When the state is \(s_t\), action profile is \(a_t\), and the profitability shocks are \(\epsilon_t\), the period payoff of player \(i\) is: \[\begin{equation} \pi_i(a_t, s_t) + \sum_{k = 0}^K \epsilon_{tik}1\{a_{ti} = k\}, i = 1, \cdots, N, \end{equation}\] where \(\pi_i(a_t, s_t)\) is the mean period profit of player \(i\).
Let: \[ \epsilon_{ti a_{ti}} = \sum_{k = 0}^K \epsilon_{tik}1\{a_{ti} = k\} \] be the choice-specific profitability shock.
Let \(\Pi_i\) summarize the choice-specific mean period payoffs at each state: \[\begin{equation} \Pi_i := \begin{pmatrix} \pi_i(1, 1)\\ \vdots\\ \pi_i(m_a, 1)\\ \vdots\\ \pi_i(1, m_s)\\ \vdots\\ \pi_i(m_a, m_s) \end{pmatrix}. \end{equation}\]
The profit of player \(i\) is the discounted sum of future payoffs with discount factor \(\beta < 1\).

8.1.4 Belief

Let \(\sigma_i(a|s)\) be the player \(i\)’s belief about the possibility of having action profile \(a\) when the realized state is \(s\), which may or may not coincide with the equilibrium probability.
Let \(\sigma_i\) stack them up as: \[ \sigma_i(s) = \begin{pmatrix} \sigma_i(1|s)\\ \vdots\\ \sigma_i(m_a|s), \end{pmatrix} \] \[ \sigma_i = \begin{pmatrix} \sigma_i(1)\\ \vdots \\ \sigma_i(m_s)\\ \end{pmatrix}, \] and let \(\sigma\) be: \[ \sigma = \begin{pmatrix} \sigma_1 \\ \vdots\\ \sigma_N \end{pmatrix}. \]

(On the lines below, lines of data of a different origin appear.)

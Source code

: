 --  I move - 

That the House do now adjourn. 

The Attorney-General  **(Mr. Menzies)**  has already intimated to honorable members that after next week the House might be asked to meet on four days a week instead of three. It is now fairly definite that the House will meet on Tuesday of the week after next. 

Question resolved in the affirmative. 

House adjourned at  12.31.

8.1.5 Markov Perfect Equilibrium

A collection \((a, \sigma) = (a_1, \cdots, a_N, \sigma_1, \cdots, \sigma_N)\) is a pure-strategy Markov perfect equilibrium if:
- All players use Markovian strategies;
- For all \(i\), \(a_i\) is a best response to \(a_{-i}\) given the belief \(\sigma_i\) at all state \(s \in S\);
- For all \(i\), the belief \(\sigma_i\) is consistent with the strategy \(a\).

8.1.6 Ex-ante Value Function

When the belief of player \(i\) about the future behavior is \(\sigma_i\), then the ex-ante value function associated with this belief is:

\[\begin{equation} \begin{split} V_i(\sigma_i, s) &= \sum_{a \in A} \sigma_i(a|s)[\pi_i(a, s) + \beta \sum_{s' \in S} g(a, s, s') V_i(\sigma_i, s')]\\ & + \sum_{k = 0}^K \mathbb{E}\{\epsilon_i^k|a_i = k, s\}\sigma_i(a_i = k|s). \end{split} \end{equation}\]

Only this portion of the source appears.